Robert Sietsema at Hofbräu Bierhaus; Lauren Shockey at La Silhouette
Sam Sifton awards three stars to the Chef's Table at Brooklyn Fare, raving, "What [César] Ramirez is doing at the Chef's Table is entirely his own production, a kind of sui generis exercise in personal expression."
Sifton also has a lot of love for Giuseppina's Pizza: "a wide and bubbling pie ($20), smelling of fresh basil, of Parmesan and tomato sauce and the warm-milky scent of mozzarella (roughly half of it made from cow's milk, roughly half from water buffalo's). The crust is chewy, pliant, with a dull complexion that belies its great flavor. ... The combination is aces high."
Adam Platt notes misfires aplenty at David Burke Kitchen: "The entrées at this farm-to-table restaurant are predictably rich and protein-heavy, and some of them stand up to the two-fisted Burkean treatment better than others."
Steve Cuozzo is pleasantly surprised by Imperial No. Nine: "Sam Talbot's menu aims not for grandeur but for good, clean fun. It delivers more than you expect from a chef better-known for his Top Chef persona than for a track record in actual restaurants.

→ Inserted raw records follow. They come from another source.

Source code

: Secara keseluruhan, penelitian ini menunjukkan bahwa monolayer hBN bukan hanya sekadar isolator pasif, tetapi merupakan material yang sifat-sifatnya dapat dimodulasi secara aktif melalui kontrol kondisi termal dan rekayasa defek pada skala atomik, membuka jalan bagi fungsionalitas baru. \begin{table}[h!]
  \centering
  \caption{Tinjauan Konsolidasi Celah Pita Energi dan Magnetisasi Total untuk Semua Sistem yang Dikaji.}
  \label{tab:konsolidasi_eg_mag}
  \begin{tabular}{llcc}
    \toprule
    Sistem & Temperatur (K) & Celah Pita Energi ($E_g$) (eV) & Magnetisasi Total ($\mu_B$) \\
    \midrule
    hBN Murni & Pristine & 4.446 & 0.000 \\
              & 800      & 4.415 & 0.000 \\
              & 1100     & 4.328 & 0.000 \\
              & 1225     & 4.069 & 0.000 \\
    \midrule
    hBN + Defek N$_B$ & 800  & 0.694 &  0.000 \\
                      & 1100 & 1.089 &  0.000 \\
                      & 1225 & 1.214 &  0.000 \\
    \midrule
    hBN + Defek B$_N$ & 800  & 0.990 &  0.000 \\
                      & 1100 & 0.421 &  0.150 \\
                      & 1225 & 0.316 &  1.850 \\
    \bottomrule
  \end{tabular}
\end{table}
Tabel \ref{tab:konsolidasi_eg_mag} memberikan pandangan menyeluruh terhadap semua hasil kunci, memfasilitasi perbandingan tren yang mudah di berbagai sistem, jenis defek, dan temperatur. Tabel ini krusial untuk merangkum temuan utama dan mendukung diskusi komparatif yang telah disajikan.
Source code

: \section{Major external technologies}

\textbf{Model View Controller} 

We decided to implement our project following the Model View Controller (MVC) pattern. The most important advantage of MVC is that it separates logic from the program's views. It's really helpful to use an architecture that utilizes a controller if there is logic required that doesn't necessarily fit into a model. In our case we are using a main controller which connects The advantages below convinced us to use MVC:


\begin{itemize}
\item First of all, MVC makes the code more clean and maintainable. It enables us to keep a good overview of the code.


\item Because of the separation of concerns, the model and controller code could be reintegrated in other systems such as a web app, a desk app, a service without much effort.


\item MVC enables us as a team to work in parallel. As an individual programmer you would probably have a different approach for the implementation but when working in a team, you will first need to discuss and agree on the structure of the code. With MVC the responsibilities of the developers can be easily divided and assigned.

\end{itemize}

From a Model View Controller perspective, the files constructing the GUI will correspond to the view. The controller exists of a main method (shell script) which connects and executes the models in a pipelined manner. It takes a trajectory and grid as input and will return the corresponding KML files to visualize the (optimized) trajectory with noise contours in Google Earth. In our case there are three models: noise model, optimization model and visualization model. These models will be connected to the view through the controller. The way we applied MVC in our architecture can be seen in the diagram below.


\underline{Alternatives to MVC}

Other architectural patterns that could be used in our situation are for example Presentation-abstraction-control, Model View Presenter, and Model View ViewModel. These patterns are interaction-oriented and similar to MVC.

This is party-animal feed for adult animals, mingling pungent notes of Asia and Talbot's native Charleston, SC."
Jay Cheshes falls for Porsena: "Like visiting a solicitous neighbor whose kitchen is always stocked with good things to eat, it's easy for a visitor to imagine [Sara] Jenkins happily tending the range here, glass of red wine in one hand, sauté pan in the other. ... The best of her pastas are spontaneous and comforting."
Gael Greene echoes the critics' praise of Red Rooster: "Everything you may have read about Red Rooster is true. It draws a standing room only crowd that is as diverse as its menu. ... Marcus Samuelsson and partners launched hot and the place hasn't cooled yet."